## Description of the task
Nothing but the lines from the start of the records through the line that contains "3、$ git push" is to be copied, and each is to be copied exactly.

## Dataset entries

>>

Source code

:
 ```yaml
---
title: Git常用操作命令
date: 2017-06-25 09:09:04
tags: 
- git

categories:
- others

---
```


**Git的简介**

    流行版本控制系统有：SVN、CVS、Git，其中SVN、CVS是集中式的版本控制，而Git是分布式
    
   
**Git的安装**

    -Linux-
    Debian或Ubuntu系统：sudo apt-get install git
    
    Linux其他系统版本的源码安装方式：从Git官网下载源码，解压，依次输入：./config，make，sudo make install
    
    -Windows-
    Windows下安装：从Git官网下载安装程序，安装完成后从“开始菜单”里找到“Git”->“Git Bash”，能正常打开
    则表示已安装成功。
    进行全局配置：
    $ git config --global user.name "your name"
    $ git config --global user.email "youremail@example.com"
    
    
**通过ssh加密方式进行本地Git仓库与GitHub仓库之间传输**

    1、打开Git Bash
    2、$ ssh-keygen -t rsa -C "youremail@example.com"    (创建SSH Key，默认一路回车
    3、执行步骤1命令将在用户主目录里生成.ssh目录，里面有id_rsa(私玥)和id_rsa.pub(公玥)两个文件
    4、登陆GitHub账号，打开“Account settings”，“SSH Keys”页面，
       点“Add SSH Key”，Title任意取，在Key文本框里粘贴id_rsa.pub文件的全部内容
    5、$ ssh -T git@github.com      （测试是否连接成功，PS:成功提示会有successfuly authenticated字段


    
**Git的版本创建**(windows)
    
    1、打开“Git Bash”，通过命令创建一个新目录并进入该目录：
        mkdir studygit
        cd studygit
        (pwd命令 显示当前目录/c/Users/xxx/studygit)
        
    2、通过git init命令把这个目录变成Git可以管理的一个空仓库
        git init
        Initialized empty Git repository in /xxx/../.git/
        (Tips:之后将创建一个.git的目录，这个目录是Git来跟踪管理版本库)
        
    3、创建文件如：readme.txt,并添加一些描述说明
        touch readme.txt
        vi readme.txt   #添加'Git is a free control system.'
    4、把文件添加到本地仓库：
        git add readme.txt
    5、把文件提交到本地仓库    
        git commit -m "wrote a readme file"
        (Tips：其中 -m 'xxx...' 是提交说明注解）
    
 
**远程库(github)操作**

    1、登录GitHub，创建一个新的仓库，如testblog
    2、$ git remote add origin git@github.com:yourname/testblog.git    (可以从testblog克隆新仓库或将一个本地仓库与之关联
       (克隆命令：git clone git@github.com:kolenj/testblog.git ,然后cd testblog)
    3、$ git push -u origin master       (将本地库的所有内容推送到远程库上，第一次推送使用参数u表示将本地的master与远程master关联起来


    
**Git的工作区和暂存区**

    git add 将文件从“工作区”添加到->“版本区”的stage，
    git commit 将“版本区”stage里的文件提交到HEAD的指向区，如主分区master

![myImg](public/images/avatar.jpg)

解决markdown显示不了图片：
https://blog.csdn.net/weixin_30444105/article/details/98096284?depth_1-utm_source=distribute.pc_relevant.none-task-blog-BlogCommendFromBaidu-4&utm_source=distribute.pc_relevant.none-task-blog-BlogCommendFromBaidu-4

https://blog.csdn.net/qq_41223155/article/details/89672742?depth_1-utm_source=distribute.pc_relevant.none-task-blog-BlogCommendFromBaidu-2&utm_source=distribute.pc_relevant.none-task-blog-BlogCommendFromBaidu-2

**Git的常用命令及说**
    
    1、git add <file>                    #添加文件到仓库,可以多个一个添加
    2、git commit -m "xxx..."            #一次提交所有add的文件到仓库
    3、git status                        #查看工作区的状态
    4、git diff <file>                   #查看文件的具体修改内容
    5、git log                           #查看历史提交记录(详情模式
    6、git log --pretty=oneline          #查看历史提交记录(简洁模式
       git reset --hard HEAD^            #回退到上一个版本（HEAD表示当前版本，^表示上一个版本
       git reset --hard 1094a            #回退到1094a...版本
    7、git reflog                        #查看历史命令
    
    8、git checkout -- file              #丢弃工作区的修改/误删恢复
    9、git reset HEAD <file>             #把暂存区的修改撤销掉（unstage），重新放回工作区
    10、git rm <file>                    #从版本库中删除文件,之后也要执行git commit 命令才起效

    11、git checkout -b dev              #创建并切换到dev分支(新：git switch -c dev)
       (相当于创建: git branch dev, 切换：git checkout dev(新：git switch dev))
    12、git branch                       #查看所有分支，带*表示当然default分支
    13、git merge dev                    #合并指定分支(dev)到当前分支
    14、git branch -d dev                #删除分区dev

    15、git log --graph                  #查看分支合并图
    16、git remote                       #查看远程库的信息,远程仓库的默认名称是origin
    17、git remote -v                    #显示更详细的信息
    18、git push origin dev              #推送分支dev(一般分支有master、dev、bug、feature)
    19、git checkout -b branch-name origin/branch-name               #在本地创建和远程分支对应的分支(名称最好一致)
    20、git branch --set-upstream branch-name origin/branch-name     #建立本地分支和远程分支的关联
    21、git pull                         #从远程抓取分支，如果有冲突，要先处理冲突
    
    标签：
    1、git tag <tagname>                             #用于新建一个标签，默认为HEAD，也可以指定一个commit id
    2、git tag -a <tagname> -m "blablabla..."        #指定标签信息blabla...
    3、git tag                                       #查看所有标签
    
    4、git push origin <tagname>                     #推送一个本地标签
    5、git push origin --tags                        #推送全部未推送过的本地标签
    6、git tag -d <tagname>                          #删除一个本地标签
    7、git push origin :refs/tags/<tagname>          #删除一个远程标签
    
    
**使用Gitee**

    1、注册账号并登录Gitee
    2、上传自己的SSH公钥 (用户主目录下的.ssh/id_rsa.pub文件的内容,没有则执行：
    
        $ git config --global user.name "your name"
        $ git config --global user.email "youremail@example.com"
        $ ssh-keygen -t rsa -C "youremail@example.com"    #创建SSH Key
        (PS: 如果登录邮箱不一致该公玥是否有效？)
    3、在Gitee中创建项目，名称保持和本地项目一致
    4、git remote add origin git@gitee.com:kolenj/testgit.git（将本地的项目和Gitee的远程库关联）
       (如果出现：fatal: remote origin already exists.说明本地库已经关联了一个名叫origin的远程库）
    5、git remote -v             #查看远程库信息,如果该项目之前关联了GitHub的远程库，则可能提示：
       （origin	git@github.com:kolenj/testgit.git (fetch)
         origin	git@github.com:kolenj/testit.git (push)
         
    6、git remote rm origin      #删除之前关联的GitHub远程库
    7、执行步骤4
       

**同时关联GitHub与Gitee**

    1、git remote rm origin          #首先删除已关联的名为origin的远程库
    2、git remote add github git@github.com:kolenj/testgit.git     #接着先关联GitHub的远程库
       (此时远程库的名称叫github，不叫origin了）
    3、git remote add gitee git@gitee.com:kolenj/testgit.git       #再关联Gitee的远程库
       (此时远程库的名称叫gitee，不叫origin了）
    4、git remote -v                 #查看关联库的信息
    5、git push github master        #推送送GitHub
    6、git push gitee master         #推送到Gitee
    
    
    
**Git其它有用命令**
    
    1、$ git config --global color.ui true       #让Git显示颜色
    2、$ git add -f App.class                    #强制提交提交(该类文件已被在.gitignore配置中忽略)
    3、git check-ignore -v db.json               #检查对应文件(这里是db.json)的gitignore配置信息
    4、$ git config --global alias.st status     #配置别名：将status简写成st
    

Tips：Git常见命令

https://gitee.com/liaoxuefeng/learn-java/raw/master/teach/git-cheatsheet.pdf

<<

## Task output
Source code

:
 ```yaml
---
title: Git常用操作命令
date: 2017-06-25 09:09:04
tags: 
- git

categories:
- others

---
```


**Git的简介**

    流行版本控制系统有：SVN、CVS、Git，其中SVN、CVS是集中式的版本控制，而Git是分布式
    
   
**Git的安装**

    -Linux-
    Debian或Ubuntu系统：sudo apt-get install git
    
    Linux其他系统版本的源码安装方式：从Git官网下载源码，解压，依次输入：./config，make，sudo make install
    
    -Windows-
    Windows下安装：从Git官网下载安装程序，安装完成后从“开始菜单”里找到“Git”->“Git Bash”，能正常打开
    则表示已安装成功。
    进行全局配置：
    $ git config --global user.name "your name"
    $ git config --global user.email "youremail@example.com"
    
    
**通过ssh加密方式进行本地Git仓库与GitHub仓库之间传输**

    1、打开Git Bash
    2、$ ssh-keygen -t rsa -C "youremail@example.com"    (创建SSH Key，默认一路回车
    3、执行步骤1命令将在用户主目录里生成.ssh目录，里面有id_rsa(私玥)和id_rsa.pub(公玥)两个文件
    4、登陆GitHub账号，打开“Account settings”，“SSH Keys”页面，
       点“Add SSH Key”，Title任意取，在Key文本框里粘贴id_rsa.pub文件的全部内容
    5、$ ssh -T git@github.com      （测试是否连接成功，PS:成功提示会有successfuly authenticated字段


    
**Git的版本创建**(windows)
    
    1、打开“Git Bash”，通过命令创建一个新目录并进入该目录：
        mkdir studygit
        cd studygit
        (pwd命令 显示当前目录/c/Users/xxx/studygit)
        
    2、通过git init命令把这个目录变成Git可以管理的一个空仓库
        git init
        Initialized empty Git repository in /xxx/../.git/
        (Tips:之后将创建一个.git的目录，这个目录是Git来跟踪管理版本库)
        
    3、创建文件如：readme.txt,并添加一些描述说明
        touch readme.txt
        vi readme.txt   #添加'Git is a free control system.'
    4、把文件添加到本地仓库：
        git add readme.txt
    5、把文件提交到本地仓库    
        git commit -m "wrote a readme file"
        (Tips：其中 -m 'xxx...' 是提交说明注解）
    
 
**远程库(github)操作**

    1、登录GitHub，创建一个新的仓库，如testblog
    2、$ git remote add origin git@github.com:yourname/testblog.git    (可以从testblog克隆新仓库或将一个本地仓库与之关联
       (克隆命令：git clone git@github.com:kolenj/testblog.git ,然后cd testblog)
    3、$ git push -u origin master       (将本地库的所有内容推送到远程库上，第一次推送使用参数u表示将本地的master与远程master关联起来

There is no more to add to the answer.